Backpressure Semaphores: LLM Streaming Memory

The Problem: Unbounded Token Queues

On-device LLM inference on mobile presents a deceptive memory trap. A typical streaming implementation spawns a background thread for token generation and pushes each decoded token into a queue consumed by the UI thread. When the UI thread blocks—say, during a 120ms layout recalculation or a user scroll gesture—tokens accumulate.
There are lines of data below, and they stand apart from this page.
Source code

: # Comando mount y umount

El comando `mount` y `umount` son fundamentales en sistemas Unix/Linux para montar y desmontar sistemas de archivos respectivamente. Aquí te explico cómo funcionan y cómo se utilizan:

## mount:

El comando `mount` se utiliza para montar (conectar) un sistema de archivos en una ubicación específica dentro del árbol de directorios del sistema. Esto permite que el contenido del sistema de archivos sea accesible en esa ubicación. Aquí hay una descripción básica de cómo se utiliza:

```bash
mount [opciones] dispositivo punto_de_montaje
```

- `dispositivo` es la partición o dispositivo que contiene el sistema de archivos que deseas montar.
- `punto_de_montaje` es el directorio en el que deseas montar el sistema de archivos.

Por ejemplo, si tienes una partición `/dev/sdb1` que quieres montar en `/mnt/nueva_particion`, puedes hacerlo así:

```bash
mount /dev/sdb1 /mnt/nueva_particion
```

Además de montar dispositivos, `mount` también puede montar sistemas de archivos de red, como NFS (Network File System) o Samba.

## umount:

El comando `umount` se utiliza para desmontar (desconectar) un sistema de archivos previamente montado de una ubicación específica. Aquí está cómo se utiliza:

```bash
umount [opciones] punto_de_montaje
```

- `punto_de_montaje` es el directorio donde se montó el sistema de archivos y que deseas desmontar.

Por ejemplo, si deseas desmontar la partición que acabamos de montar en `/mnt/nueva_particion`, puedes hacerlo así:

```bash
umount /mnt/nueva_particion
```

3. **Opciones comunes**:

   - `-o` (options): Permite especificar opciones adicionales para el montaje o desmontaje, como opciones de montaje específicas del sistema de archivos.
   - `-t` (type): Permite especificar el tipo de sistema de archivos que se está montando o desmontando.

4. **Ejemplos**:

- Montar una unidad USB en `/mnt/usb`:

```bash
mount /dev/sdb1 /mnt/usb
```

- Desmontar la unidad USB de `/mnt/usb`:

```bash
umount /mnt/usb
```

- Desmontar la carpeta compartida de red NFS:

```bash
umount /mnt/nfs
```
A 7B parameter model generating 18 tokens/sec can queue 2,160 tokens in two minutes of intermittent UI jank. At 768-dimensional embeddings (float16), that's 3.3 MB of queued state, plus KV cache growth, plus any pending frame buffers. On a device with 3 GB available to the app, this pattern has caused OOM crashes in production.

The core issue is producer-consumer rate mismatch without flow control. The inference engine produces tokens at hardware speed; the UI consumes them at human perception speed (roughly 4-6 tokens/sec for comfortable reading). Traditional unbounded queues—Channel in Kotlin, AsyncStream in Swift, or even a simple List—offer no mechanism to slow the producer when the consumer lags.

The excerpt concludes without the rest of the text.